Attention-Deficit/Hyperactivity Disorder (ADHD): Symptoms, Causes, Diagnosis, and Treatment

Katie Rapkoch, CHPC

Published on

February 16, 2024

Updated on

February 16, 2024

Medically reviewed by

Ben Ahrens, HHP

What is ADHD?

If you find difficulty focusing on everyday tasks like chores or work, organization, or are a pro at procrastination, you might be suffering from attention-deficit/hyperactivity disorder (ADHD). ADHD is a chronic condition that impacts millions of children and can continue into adulthood. While symptoms start in early childhood, in some cases, ADHD is not recognized or diagnosed until the person is an adult.

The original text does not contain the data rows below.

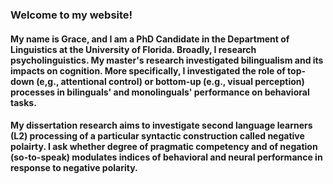 ### Welcome to my website!

#### My name is Grace, and I am a PhD Candidate in the Department of Linguistics at the University of Florida. Broadly, I research psycholinguistics. My master's research investigated bilingualism and its impacts on cognition. More specifically, I investigated the role of top-down (e,g., attentional control) or bottom-up (e.g., visual perception) processes in bilinguals' and monolinguals' performance on behavioral tasks. 

#### My dissertation research aims to investigate second language learners (L2) processing of a particular syntactic construction called negative polairty. I ask whether degree of pragmatic competency and of negation (so-to-speak) modulates indices of behavioral and neural performance in response to negative polarity. 

<!--
**gracedemeurisse/gracedemeurisse** is a ✨ _special_ ✨ repository because its `README.md` (this file) appears on your GitHub profile.

Here are some ideas to get you started:

- 🔭 I’m currently working on ...
- 🌱 I’m currently learning ...
- 👯 I’m looking to collaborate on ...
- 🤔 I’m looking for help with ...
- 💬 Ask me about ...
- 📫 How to reach me: ...
- 😄 Pronouns: ...
- ⚡ Fun fact: ...
-->
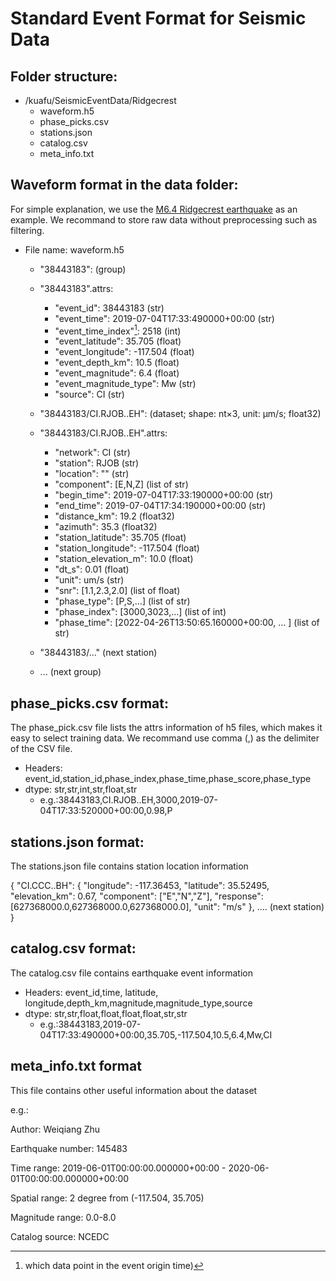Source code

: # Standard Event Format for Seismic Data



## Folder structure: 

- /kuafu/SeismicEventData/Ridgecrest
	- waveform.h5
	- phase_picks.csv
	- stations.json
	- catalog.csv
	- meta_info.txt

## Waveform format in the data folder:

For simple explanation, we use the [M6.4 Ridgecrest earthquake](https://earthquake.usgs.gov/earthquakes/eventpage/ci38443183/executive) as an example. We recommand to store raw data without preprocessing such as filtering.

- File name: waveform.h5
	- "38443183": (group)
	
	- "38443183".attrs:
		- "event_id": 38443183 (str)
		- "event_time": 2019-07-04T17:33:490000+00:00 (str)
		- "event_time_index"[^1]: 2518 (int)
		- "event_latitude": 35.705 (float)
		- "event_longitude": -117.504 (float)
		- "event_depth_km": 10.5 (float)
		- "event_magnitude": 6.4 (float)
		- "event_magnitude_type": Mw (str)
		- "source": CI (str)
		
	- "38443183/CI.RJOB..EH":  (dataset; shape: nt$\times$3, unit: μm/s; float32)
	
	- "38443183/CI.RJOB..EH".attrs: 
		- "network": CI (str)
		- "station": RJOB (str)
		- "location": "" (str)
		- "component": [E,N,Z] (list of str)
		- "begin_time": 2019-07-04T17:33:190000+00:00 (str)
		- "end_time": 2019-07-04T17:34:190000+00:00 (str)
		- "distance_km": 19.2 (float32)
		- "azimuth": 35.3 (float32)
		- "station_latitude": 35.705 (float)
		- "station_longitude": -117.504 (float)
		- "station_elevation_m": 10.0 (float)
		- "dt_s": 0.01 (float)
		- "unit": um/s (str)
		- "snr": [1.1,2.3,2.0] (list of float)
		- "phase_type": [P,S,…] (list of str)
		- "phase_index": [3000,3023,…] (list of int)
		- "phase_time": [2022-04-26T13:50:65.160000+00:00, … ] (list of str)
	
	- "38443183/..." (next station)
	
	- ... (next group)
	
[^1]: which data point in the event origin time)

## phase_picks.csv format:

The phase_pick.csv file lists the attrs information of h5 files, which makes it easy to select training data. We recommand use comma (,) as the delimiter of the CSV file. 

- Headers: event_id,station_id,phase_index,phase_time,phase_score,phase_type
- dtype: str,str,int,str,float,str
  - e.g.:38443183,CI.RJOB..EH,3000,2019-07-04T17:33:520000+00:00,0.98,P

## stations.json format:

The stations.json file contains station location information

{
"CI.CCC..BH": {
    "longitude": -117.36453,
    "latitude": 35.52495,
    "elevation_km": 0.67,
    "component": ["E","N","Z"],
    "response": [627368000.0,627368000.0,627368000.0],
    "unit": "m/s"
  },
.... (next station)
}

## catalog.csv format:

The catalog.csv file contains earthquake event information

- Headers: event_id,time, latitude, longitude,depth_km,magnitude,magnitude_type,source
- dtype: str,str,float,float,float,float,str,str
  - e.g.:38443183,2019-07-04T17:33:490000+00:00,35.705,-117.504,10.5,6.4,Mw,CI

## meta_info.txt format

This file contains other useful information about the dataset

e.g.:

Author: Weiqiang Zhu

Earthquake number: 145483

Time range: 2019-06-01T00:00:00.000000+00:00 - 2020-06-01T00:00:00.000000+00:00

Spatial range: 2 degree from (-117.504, 35.705)

Magnitude range: 0.0-8.0

Catalog source: NCEDC


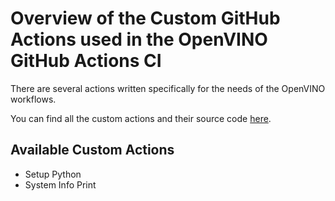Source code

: # Overview of the Custom GitHub Actions used in the OpenVINO GitHub Actions CI

There are several actions written specifically for the needs of the OpenVINO workflows.

You can find all the custom actions and their source code [here](../../../../.github/actions).

## Available Custom Actions

* Setup Python
* System Info Print
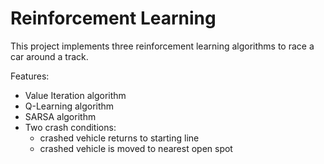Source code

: # Reinforcement Learning
This project implements three reinforcement learning algorithms to race a car around a track.

Features:

* Value Iteration algorithm
* Q-Learning algorithm
* SARSA algorithm
* Two crash conditions:
   * crashed vehicle returns to starting line
   * crashed vehicle is moved to nearest open spot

ADHD includes a combination of persistent problems with sustaining attention, hyperactivity, and impulsive behavior. The symptoms vary depending on the type of ADHD a person is experiencing, age, as well as gender. Let’s take a look at how symptoms commonly manifest in children, men, and women.

ADHD Symptoms in Children

ADHD symptoms start before age 12, but in some children symptoms are noticeable as early as three years of age. The symptoms can range from mild, moderate, to severe. ADHD occurs more often in males, and boys tend to be more hyperactive, and girls may be quietly inattentive.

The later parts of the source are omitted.